Hungary’s recently adopted 2022 budget is a “fata morgana” designed to “benefit one percent” of the population, the opposition Socialist and Párbeszéd parties told an online press conference on Wednesday.
Imre Komjáthi, deputy leader of the Socialist Party, said that Prime Minister Viktor Orbán “sees a minimum wage rise on the horizon, but as we are getting closer, it will be more and more obvious that it is merely a delusion”. Komjáthi called for immediate government assistance to low earners “rather than consultations on a wage hike”, and insisted that “if Orbán had meant it he would have found an opportunity to discuss it in the coordination council which the government scrapped in one of its first measures back in 2010”. The government could have had meaningful talks with unions and employers on a minimum wage rise, but they walked out instead, Komjáthi said.

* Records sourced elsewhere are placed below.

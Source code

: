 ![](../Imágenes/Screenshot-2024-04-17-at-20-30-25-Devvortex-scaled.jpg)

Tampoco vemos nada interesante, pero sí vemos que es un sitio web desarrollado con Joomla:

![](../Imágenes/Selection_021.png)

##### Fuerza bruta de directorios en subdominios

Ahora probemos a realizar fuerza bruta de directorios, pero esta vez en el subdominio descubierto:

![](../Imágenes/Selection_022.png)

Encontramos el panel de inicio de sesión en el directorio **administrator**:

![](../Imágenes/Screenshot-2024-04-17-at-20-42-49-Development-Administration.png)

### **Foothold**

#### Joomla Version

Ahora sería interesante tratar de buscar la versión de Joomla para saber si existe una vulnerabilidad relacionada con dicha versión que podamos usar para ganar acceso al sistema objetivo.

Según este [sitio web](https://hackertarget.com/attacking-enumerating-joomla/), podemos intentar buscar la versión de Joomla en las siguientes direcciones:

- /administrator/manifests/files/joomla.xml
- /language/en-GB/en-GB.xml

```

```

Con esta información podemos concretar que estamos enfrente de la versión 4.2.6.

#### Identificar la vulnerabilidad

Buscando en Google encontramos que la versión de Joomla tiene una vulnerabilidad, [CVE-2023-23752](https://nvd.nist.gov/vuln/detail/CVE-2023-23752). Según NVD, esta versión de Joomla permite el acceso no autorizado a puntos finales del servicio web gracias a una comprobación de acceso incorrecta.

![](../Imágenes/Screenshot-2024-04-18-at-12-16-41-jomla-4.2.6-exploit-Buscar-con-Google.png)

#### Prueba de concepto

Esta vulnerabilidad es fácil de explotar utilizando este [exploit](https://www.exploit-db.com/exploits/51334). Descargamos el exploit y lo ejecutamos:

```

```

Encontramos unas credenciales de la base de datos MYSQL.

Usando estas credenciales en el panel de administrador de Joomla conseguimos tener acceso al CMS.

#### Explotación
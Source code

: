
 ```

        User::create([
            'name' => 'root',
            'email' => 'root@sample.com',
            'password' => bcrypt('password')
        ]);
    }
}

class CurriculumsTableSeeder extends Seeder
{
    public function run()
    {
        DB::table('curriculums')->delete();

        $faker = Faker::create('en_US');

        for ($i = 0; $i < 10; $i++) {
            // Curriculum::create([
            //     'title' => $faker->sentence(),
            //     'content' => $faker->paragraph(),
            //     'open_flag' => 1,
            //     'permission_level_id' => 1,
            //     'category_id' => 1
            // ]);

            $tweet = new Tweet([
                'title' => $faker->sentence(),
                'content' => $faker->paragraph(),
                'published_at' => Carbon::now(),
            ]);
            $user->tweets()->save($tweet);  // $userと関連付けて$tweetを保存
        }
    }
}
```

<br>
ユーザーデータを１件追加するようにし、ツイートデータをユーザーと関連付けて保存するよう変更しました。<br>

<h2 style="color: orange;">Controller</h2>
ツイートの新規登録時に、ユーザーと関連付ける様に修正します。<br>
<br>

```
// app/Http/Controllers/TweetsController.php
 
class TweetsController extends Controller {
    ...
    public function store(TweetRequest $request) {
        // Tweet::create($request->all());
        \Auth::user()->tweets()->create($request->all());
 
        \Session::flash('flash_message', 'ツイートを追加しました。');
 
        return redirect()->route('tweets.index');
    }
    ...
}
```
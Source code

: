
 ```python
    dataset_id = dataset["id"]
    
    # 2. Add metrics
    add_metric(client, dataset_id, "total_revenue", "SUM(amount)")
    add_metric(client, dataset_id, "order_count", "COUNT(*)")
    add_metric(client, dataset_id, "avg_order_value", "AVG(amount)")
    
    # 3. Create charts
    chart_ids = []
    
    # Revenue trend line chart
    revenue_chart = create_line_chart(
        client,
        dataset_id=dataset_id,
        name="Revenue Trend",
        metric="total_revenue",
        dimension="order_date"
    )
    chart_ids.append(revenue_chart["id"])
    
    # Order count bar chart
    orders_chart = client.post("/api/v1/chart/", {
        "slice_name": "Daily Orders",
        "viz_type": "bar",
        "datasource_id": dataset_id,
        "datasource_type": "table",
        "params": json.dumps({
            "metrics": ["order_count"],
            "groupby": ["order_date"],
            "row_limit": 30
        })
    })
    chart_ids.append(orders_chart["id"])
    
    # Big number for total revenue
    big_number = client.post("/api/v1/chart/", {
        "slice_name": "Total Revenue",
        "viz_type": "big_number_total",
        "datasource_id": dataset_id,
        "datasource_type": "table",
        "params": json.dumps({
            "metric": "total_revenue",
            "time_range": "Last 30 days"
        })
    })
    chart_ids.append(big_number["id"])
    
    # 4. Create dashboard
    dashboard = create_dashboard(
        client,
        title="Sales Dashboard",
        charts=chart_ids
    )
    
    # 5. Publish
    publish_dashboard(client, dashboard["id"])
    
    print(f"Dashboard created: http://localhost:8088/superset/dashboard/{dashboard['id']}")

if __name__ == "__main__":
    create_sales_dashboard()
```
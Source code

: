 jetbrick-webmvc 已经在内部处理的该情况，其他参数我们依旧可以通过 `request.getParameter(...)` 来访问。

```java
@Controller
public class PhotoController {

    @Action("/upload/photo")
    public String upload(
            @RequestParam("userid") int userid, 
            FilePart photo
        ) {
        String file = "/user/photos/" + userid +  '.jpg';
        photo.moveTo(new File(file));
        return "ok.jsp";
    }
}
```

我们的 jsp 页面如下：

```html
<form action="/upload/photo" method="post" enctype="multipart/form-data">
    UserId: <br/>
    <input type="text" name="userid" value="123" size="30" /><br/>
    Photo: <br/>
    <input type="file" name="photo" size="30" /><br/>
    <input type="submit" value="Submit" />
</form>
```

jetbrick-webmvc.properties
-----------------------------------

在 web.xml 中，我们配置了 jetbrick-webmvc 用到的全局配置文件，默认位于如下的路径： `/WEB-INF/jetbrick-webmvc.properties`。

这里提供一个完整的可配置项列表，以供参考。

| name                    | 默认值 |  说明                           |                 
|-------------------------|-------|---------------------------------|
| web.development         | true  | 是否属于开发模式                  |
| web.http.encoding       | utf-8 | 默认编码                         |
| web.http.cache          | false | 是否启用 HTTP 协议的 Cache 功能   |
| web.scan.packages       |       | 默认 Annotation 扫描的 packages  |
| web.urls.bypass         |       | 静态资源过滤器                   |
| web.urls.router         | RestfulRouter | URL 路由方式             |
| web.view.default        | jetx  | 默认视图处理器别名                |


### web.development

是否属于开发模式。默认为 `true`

Sándor Burány, Párbeszéd’s deputy group leader, said that the government “has consistently benefitted the well-off and put burdens on those having a hard life anyway”. “But we think that the budget must be made for the 99%,” he said. Referring to the recent inflation rate of 5%, Burány slammed the government for calculating the budget with 3% inflation, and said that pensions would only be raised by 3%. Under the law, the government will need to compensate the elderly for the difference during the year, but “till then pensioners will be lenders to the state rather than vice versa,” he added.